Indigenous people depend on nature

According to Russian practice, indigenous peoples of the north, Siberia and the far east of the Russian Federation are addressed in administrative and juridical contexts. Indigenous peoples’ own organisations follow this pattern. In the Russian north, 260,000 indigenous people form 0.5% of the entire Russian population, belonging to 40 federally recognised ethnic groups, a percentage which is increasing due to emigration of nonindigenous people. Rural areas have more indigenous people than they have people of other origins; and in many scarcely populated areas of the Arctic they form the majority. BY Winfried K. Dallmann

Most of the indigenous peoples live in small villages close to their subsistence areas where (in addition to more modern occupations) they pursue traditional subsistence activities like reindeer-herding, hunting, fishing and gathering. But they face severe problems. Since the colonisation of the North, large expanses have been converted into areas for alien settlement, transportation routes, industry, forestry, mining and oil production, and have been devastated by pollution, irresponsible managed oil and mineral prospecting, and military activity.

As in other parts of the world such as Russia, indigenous peoples have strong ties to their environment. Spirituality and subsistence keep them closely attached to nature: their cultural identity is directly dependent on intact ecosystems within their areas. This explains the great difficulties many indigenous peoples have in adopting modern ways of life, and the social disaster that resulted from the state’s attempt to settle nomads, reverse social structures, reorganise subsistence into commercial economies, etc.

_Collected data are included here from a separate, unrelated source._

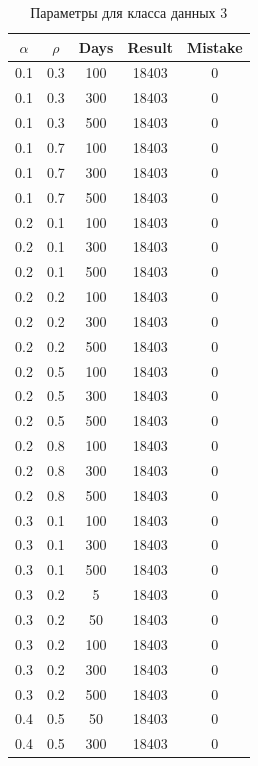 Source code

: \begin{center}
	\captionsetup{justification=raggedright,singlelinecheck=off}
	\begin{longtable}[c]{|c|c|c|c|c|}
		\caption{Параметры для класса данных 3\label{tbl:table_kd3}}\\ \hline
		$\alpha$ & $\rho$ & Days & Result & Mistake \\ \hline
		0.1 &  0.3 &  100 & 18403 &     0 \\
		0.1 &  0.3 &  300 & 18403 &     0 \\
		0.1 &  0.3 &  500 & 18403 &     0 \\ \hline
		0.1 &  0.7 &  100 & 18403 &     0 \\
		0.1 &  0.7 &  300 & 18403 &     0 \\
		0.1 &  0.7 &  500 & 18403 &     0 \\ \hline
		0.2 &  0.1 &  100 & 18403 &     0 \\
		0.2 &  0.1 &  300 & 18403 &     0 \\
		0.2 &  0.1 &  500 & 18403 &     0 \\ \hline
		0.2 &  0.2 &  100 & 18403 &     0 \\
		0.2 &  0.2 &  300 & 18403 &     0 \\
		0.2 &  0.2 &  500 & 18403 &     0 \\ \hline
		0.2 &  0.5 &  100 & 18403 &     0 \\
		0.2 &  0.5 &  300 & 18403 &     0 \\
		0.2 &  0.5 &  500 & 18403 &     0 \\ \hline
		0.2 &  0.8 &  100 & 18403 &     0 \\
		0.2 &  0.8 &  300 & 18403 &     0 \\
		0.2 &  0.8 &  500 & 18403 &     0 \\ \hline
		0.3 &  0.1 &  100 & 18403 &     0 \\
		0.3 &  0.1 &  300 & 18403 &     0 \\
		0.3 &  0.1 &  500 & 18403 &     0 \\ \hline
		0.3 &  0.2 &    5 & 18403 &     0 \\
		0.3 &  0.2 &   50 & 18403 &     0 \\
		0.3 &  0.2 &  100 & 18403 &     0 \\
		0.3 &  0.2 &  300 & 18403 &     0 \\
		0.3 &  0.2 &  500 & 18403 &     0 \\ \hline
		0.4 &  0.5 &   50 & 18403 &     0 \\
		0.4 &  0.5 &  300 & 18403 &     0 \\

\end{longtable}
\end{center}
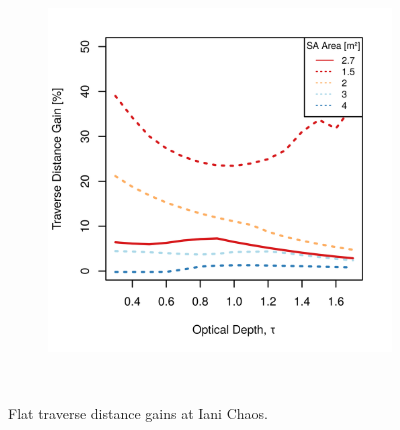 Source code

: \begin{figure}[h]
\begin{subfigure}[t]{\subfigureWidth}
        \includegraphics[height=\graphicsHeight]{sections/design/solar-array/plots/ianichaos-75w-traverse-gains-for-different-sa-areas.png}
		\label{fig:plot:sub:iani-chaos-flat-traverse-gains-for-different-sa-area}
	\end{subfigure}\\[0.8ex]
    \caption[Flat traverse distance gains at Iani Chaos]
            {Flat traverse distance gains at Iani Chaos.}
    \label{fig:plot:iani-chaos-flat-traverse-gains}
\vspace{-2ex}
\end{figure}




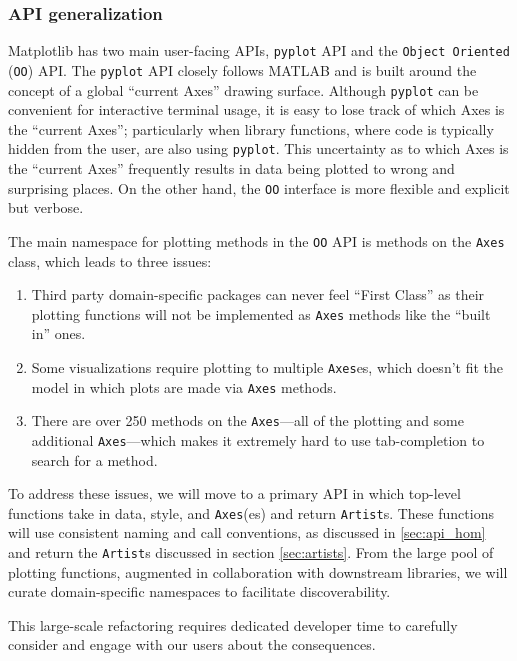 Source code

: \documentclass[11pt,letterpaper]{article}  %
\begin{document}
\subsubsection{API generalization}
\label{sec:api_gen}
Matplotlib has two main user-facing APIs, \texttt{pyplot} API 
and the \texttt{Object Oriented} (\texttt{OO})
API.  The \texttt{pyplot} API closely follows MATLAB and is built
around the concept of a global ``current Axes'' drawing surface.
Although \texttt{pyplot} can be convenient for interactive terminal
usage, it is easy to lose track of which Axes is the ``current Axes''; 
particularly when library functions, where code is typically hidden
from the user, are also using \texttt{pyplot}.
This uncertainty as to which Axes is the ``current Axes'' frequently results in data being
plotted to wrong and surprising places. On the other hand, the \texttt{OO} interface is more flexible and
explicit but verbose.

The main namespace for plotting methods in the \texttt{OO} API is
methods on the \texttt{Axes} class, which leads to three issues:
\begin{enumerate}
\item Third party domain-specific packages can never feel ``First
Class'' as their plotting functions will not be implemented as
\texttt{Axes} methods like the ``built in'' ones. 
\item Some visualizations require plotting to multiple \texttt{Axes}es, which 
doesn't fit the model in which plots are made via \texttt{Axes} methods.
\item There are over 250 methods on the \texttt{Axes}---all of the
plotting and some additional \texttt{Axes}---which makes it extremely hard to use tab-completion to
search for a method.
\end{enumerate}

To address these issues, we will move to a primary API in which
top-level functions take in data, style, and \texttt{Axes}(es) and
return \texttt{Artist}s.  These functions will use consistent naming
and call conventions, as discussed in \ref{sec:api_hom} and return the
\texttt{Artist}s discussed in section \ref{sec:artists}. From the
large pool of plotting functions, augmented in collaboration with
downstream libraries, we will curate domain-specific namespaces to
facilitate discoverability.

This large-scale refactoring requires dedicated developer time to
carefully consider and engage with our users about the consequences.
\end{document}
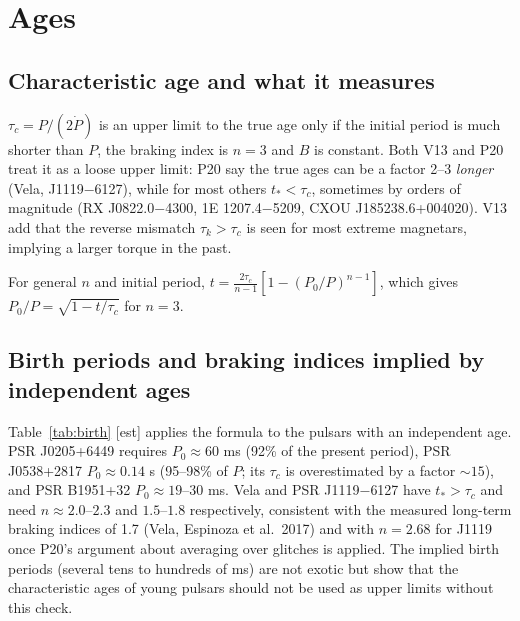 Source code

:\documentclass[11pt,a4paper]{article}
\newcommand{\src}[1]{\textsf{[#1]}}
\begin{document}
\section{Ages}\label{sec:ages}
\subsection{Characteristic age and what it measures}
$\tau_c=P/(2\dot P)$ is an upper limit to the true age only if the initial period is much shorter than $P$, the braking index is $n=3$ and $B$ is constant. Both V13 and P20 treat it as a loose upper limit: P20 say the true ages can be a factor 2--3 \emph{longer} (Vela, J1119$-$6127), while for most others $t_*<\tau_c$, sometimes by orders of magnitude (RX J0822.0$-$4300, 1E 1207.4$-$5209, CXOU J185238.6+004020). V13 add that the reverse mismatch $\tau_k>\tau_c$ is seen for most extreme magnetars, implying a larger torque in the past.

For general $n$ and initial period, $t=\frac{2\tau_c}{n-1}\left[1-(P_0/P)^{n-1}\right]$, which gives $P_0/P=\sqrt{1-t/\tau_c}$ for $n=3$.

\subsection{Birth periods and braking indices implied by independent ages}
Table~\ref{tab:birth} \src{est} applies the formula to the pulsars with an independent age. PSR J0205+6449 requires $P_0\approx60$ ms (92\% of the present period), PSR J0538+2817 $P_0\approx0.14$ s (95--98\% of $P$; its $\tau_c$ is overestimated by a factor $\sim15$), and PSR B1951+32 $P_0\approx19$--$30$ ms. Vela and PSR J1119$-$6127 have $t_*>\tau_c$ and need $n\approx2.0$--$2.3$ and $1.5$--$1.8$ respectively, consistent with the measured long-term braking indices of 1.7 (Vela, Espinoza et al.\ 2017) and with $n=2.68$ for J1119 once P20's argument about averaging over glitches is applied. The implied birth periods (several tens to hundreds of ms) are not exotic but show that the characteristic ages of young pulsars should not be used as upper limits without this check.
\end{document}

The recent socio-economic crises in Russia with the transition to a market economy have led to a breakdown of most of the supply and transportation system in remote areas. Their inhabitants were first incorporated into the alien Soviet economic system, then made dependent on modern infrastructure and product distribution; now they have been left without supplies, medical care or the economic means and legal expertise to deal with this situation. Many would like to return to the old ways of life but this is now difficult because their natural environment, culture and traditions has been degraded or destroyed.

The indigenous people of Russia have since 1990 organised themselves in the Russian Asso-cia-tion of Indigenous Minorities of the North, Siberia and the Far East, RAIPON. Its main concerns are environment, health, legal issues and economy, but it lacks the financial means to succeed. In most areas, there is a shortage of even basic things like food, equipment and firewood. So the need for continuous support from outside is crucial.